Our current approach to cancer treatment has been largely driven by finding molecular targets, those patients fortunate enough to have a targetable mutation will receive a fixed treatment schedule designed to deliver the maximum tolerated dose (MTD). These therapies generally achieve impressive short-term responses, that unfortunately give way to treatment resistance and tumor relapse. The importance of evolution during both tumor progression, metastasis and treatment response is becoming more widely accepted. However, MTD treatment strategies continue to dominate the precision oncology landscape and ignore the fact that treatments drive the evolution of resistance. Here we present an integrated theoretical/experimental/clinical approach to develop treatment strategies that specifically embrace cancer evolution. We will consider the importance of using treatment response as a critical driver of subsequent treatment decisions, rather than fixed strategies that ignore it. We will also consider using mathematical models to drive treatment decisions based on limited clinical data. Through the integrated application of mathematical and experimental models as well as clinical data we will illustrate that, evolutionary therapy can drive either tumor control or extinction using a combination of drug treatments and drug holidays. Our results strongly indicate that the future of precision medicine shouldn’t be in the development of new drugs but rather in the smarter evolutionary, and model informed, application of preexisting ones.

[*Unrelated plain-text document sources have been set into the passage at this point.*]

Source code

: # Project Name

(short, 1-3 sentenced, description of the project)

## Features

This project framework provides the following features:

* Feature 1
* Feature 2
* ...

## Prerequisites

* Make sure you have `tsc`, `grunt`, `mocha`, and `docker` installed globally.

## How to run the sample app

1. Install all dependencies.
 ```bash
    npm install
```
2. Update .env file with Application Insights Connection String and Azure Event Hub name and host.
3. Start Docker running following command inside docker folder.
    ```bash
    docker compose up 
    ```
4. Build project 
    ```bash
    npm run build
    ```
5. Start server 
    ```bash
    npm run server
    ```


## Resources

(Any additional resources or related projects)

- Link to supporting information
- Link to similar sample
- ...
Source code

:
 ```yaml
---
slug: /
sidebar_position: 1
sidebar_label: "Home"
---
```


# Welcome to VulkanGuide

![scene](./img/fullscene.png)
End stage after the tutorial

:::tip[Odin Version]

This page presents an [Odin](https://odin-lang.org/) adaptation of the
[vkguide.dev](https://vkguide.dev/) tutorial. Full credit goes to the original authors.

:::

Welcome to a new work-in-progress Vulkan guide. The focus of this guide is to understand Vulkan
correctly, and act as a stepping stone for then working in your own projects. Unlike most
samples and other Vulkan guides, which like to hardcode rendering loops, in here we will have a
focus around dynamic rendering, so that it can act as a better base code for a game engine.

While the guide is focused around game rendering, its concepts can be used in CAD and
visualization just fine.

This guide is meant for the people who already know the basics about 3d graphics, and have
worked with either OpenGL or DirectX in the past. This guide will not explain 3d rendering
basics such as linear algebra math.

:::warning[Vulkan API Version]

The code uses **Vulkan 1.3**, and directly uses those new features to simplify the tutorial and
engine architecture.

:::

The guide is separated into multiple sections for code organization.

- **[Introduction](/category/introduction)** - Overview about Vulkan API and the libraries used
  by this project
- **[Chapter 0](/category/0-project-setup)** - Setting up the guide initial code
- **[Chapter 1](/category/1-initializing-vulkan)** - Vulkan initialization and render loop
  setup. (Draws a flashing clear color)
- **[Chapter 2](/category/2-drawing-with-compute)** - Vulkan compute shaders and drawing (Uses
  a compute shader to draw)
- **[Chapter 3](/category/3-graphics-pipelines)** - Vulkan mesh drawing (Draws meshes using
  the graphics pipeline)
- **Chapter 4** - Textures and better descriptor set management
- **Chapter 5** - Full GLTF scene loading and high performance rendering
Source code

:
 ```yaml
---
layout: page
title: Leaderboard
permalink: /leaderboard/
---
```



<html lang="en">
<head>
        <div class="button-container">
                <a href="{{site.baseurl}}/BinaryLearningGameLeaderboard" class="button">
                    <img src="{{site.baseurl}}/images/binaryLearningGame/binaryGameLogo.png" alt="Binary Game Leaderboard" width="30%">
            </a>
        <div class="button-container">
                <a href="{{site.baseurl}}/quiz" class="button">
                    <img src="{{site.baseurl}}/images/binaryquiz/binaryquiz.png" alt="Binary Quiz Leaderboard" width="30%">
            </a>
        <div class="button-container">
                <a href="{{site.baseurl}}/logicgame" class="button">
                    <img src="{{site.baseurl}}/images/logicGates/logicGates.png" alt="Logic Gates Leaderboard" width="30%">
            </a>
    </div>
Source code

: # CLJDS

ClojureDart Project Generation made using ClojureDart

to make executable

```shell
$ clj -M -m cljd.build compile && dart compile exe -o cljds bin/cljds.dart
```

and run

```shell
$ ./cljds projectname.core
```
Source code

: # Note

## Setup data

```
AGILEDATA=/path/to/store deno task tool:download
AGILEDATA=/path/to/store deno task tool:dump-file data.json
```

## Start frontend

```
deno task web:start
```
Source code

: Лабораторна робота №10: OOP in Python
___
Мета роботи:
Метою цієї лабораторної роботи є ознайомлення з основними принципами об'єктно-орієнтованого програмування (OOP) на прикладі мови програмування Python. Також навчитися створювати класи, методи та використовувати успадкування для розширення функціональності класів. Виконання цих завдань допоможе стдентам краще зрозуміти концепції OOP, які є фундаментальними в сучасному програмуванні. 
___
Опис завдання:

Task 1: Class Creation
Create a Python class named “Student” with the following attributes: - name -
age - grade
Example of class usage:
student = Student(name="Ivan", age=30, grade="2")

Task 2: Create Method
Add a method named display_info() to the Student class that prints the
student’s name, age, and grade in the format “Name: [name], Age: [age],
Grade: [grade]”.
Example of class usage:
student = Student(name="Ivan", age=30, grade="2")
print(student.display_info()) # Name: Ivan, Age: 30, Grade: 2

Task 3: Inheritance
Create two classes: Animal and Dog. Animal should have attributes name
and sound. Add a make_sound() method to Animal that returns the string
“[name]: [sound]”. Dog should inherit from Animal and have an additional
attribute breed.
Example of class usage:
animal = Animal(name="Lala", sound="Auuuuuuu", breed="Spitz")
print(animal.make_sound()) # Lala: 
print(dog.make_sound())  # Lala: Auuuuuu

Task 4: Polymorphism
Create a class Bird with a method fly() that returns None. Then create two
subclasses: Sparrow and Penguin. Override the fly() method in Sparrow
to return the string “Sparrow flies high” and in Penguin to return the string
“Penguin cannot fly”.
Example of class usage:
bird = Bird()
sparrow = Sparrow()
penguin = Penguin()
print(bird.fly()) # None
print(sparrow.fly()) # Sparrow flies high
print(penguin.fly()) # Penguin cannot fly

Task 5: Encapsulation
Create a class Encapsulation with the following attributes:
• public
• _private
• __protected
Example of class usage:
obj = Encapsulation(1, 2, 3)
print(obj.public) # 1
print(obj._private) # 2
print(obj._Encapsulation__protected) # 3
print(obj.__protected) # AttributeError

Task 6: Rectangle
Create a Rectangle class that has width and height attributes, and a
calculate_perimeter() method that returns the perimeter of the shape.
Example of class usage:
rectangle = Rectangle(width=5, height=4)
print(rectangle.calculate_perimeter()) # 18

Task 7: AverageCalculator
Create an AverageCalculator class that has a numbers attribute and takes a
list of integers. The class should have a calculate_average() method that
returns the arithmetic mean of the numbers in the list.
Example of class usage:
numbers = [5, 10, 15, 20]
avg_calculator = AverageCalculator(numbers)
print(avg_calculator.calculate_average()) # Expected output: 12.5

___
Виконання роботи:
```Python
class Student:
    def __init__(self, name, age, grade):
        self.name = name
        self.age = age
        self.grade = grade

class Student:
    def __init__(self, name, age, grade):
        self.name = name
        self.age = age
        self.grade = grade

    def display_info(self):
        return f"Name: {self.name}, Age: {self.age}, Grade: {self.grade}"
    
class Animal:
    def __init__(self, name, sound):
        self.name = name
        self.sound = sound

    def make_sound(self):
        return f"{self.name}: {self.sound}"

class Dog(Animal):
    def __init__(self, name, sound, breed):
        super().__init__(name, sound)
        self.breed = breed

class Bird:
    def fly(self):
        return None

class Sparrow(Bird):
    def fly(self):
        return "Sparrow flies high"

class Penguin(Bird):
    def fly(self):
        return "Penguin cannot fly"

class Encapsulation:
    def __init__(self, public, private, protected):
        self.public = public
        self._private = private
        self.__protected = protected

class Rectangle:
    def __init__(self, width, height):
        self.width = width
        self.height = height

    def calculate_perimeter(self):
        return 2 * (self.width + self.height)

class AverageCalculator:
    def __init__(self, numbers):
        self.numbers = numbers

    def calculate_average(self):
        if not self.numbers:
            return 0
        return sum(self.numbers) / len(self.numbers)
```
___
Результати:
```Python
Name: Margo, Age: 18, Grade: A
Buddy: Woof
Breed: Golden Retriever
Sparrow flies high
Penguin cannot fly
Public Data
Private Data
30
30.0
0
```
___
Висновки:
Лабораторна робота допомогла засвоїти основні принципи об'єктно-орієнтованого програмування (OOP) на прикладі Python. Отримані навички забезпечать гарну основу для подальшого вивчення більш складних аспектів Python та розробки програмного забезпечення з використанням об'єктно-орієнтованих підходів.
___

• Andrew Gentles (Departments of Medicine and Biomedical Informatics, Stanford University, USA)
  "Building an atlas of cell states and cellular ecosystems across human solid tumors"
Determining how cells vary with their local signaling environment and organize into distinct cellular communities is critical for understanding processes as diverse as development, aging, and cancer. We have developed EcoTyper, a new machine learning framework for large-scale identification and validation of cell states and multicellular communities from bulk, single-cell, and spatially-resolved gene expression data. When applied to 12 major cell lineages across nearly 6,000 tumor specimens from 16 types of human carcinoma, EcoTyper identified 69 transcriptionally-defined cell states. Most cell states were specific to neoplastic tissue, ubiquitous across tumor types, and significantly prognostic. By analyzing cell state co-occurrence patterns, we discovered 10 clinically-distinct multicellular communities with unexpectedly strong conservation, including four with unique myeloid and stromal elements, one enriched in normal tissue, and two associated with early cancer development. This work elucidates fundamental units of cellular organization in human carcinoma and provides a framework for large-scale profiling of cellular ecosystems in any tissue.